▶ [What the task asks] What is the number of lines in the data below that contain "person"? Answer with that number and no other words.

▶ [Provided records]
_ _ _ _ _

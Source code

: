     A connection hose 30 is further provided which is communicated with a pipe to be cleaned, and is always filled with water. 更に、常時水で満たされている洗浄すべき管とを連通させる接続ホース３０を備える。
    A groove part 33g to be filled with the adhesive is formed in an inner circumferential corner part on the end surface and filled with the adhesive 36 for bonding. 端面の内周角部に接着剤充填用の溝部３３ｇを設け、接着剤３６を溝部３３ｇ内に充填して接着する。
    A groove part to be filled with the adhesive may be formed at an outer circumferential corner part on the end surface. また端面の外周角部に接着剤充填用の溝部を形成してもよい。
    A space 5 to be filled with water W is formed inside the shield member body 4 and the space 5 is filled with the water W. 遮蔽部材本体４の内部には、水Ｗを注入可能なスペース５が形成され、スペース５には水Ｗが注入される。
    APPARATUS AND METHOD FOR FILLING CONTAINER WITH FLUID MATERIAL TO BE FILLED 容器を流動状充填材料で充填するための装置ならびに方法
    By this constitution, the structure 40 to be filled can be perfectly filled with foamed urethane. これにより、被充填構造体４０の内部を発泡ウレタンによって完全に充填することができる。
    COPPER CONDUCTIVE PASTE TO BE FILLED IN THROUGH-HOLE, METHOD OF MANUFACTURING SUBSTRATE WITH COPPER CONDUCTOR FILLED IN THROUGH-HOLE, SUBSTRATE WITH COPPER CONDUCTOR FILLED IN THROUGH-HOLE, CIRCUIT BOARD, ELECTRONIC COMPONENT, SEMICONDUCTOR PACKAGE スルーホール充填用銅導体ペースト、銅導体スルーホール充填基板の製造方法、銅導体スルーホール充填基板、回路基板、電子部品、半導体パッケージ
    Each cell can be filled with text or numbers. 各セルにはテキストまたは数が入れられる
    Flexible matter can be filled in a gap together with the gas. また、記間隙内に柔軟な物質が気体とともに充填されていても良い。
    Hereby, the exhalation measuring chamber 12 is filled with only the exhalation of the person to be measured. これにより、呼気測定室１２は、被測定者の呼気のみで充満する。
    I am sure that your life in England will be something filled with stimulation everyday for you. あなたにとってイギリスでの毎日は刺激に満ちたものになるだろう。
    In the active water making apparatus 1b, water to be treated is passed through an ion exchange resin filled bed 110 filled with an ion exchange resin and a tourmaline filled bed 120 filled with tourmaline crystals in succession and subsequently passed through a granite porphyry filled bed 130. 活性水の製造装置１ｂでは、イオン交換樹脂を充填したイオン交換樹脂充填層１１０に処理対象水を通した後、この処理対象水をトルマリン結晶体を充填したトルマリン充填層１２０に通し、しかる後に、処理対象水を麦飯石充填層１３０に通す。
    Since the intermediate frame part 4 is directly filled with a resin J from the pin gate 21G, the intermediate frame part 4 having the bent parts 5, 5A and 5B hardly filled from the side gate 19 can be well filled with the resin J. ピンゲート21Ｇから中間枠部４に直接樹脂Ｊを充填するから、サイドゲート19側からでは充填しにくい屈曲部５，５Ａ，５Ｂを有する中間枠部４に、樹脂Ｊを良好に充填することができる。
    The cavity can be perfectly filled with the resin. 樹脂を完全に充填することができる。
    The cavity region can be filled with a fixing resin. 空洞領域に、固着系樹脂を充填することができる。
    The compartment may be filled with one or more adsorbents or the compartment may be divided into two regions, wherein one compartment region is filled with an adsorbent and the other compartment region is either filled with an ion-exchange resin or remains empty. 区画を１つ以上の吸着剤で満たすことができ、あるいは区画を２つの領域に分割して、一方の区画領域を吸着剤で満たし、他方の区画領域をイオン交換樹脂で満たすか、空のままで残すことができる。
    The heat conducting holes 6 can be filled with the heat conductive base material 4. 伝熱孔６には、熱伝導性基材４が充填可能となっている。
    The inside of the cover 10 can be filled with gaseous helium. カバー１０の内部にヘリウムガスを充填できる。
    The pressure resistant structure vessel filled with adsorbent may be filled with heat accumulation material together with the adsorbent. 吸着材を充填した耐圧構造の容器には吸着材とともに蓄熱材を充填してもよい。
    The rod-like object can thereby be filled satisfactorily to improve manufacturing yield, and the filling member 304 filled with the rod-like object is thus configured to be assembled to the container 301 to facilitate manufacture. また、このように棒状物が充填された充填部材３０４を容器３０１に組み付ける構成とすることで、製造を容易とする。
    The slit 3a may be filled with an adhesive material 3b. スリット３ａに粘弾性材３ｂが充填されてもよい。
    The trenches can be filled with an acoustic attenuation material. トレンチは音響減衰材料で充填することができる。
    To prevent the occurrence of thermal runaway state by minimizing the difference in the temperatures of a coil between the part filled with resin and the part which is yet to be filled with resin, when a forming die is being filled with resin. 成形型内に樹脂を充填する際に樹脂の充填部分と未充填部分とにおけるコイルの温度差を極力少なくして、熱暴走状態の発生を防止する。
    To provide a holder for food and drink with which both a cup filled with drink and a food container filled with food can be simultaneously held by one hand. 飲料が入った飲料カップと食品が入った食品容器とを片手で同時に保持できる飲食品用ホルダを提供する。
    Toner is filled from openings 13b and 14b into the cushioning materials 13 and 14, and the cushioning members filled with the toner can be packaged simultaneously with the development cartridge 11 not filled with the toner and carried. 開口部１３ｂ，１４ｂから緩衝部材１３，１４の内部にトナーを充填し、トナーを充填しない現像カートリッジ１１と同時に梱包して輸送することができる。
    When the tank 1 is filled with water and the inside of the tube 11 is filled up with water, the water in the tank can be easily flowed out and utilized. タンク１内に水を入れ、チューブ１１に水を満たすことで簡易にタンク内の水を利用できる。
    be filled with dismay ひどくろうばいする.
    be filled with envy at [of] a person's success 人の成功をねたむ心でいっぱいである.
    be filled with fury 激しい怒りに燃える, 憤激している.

_ _ _ _ _

▶ [Task response] 2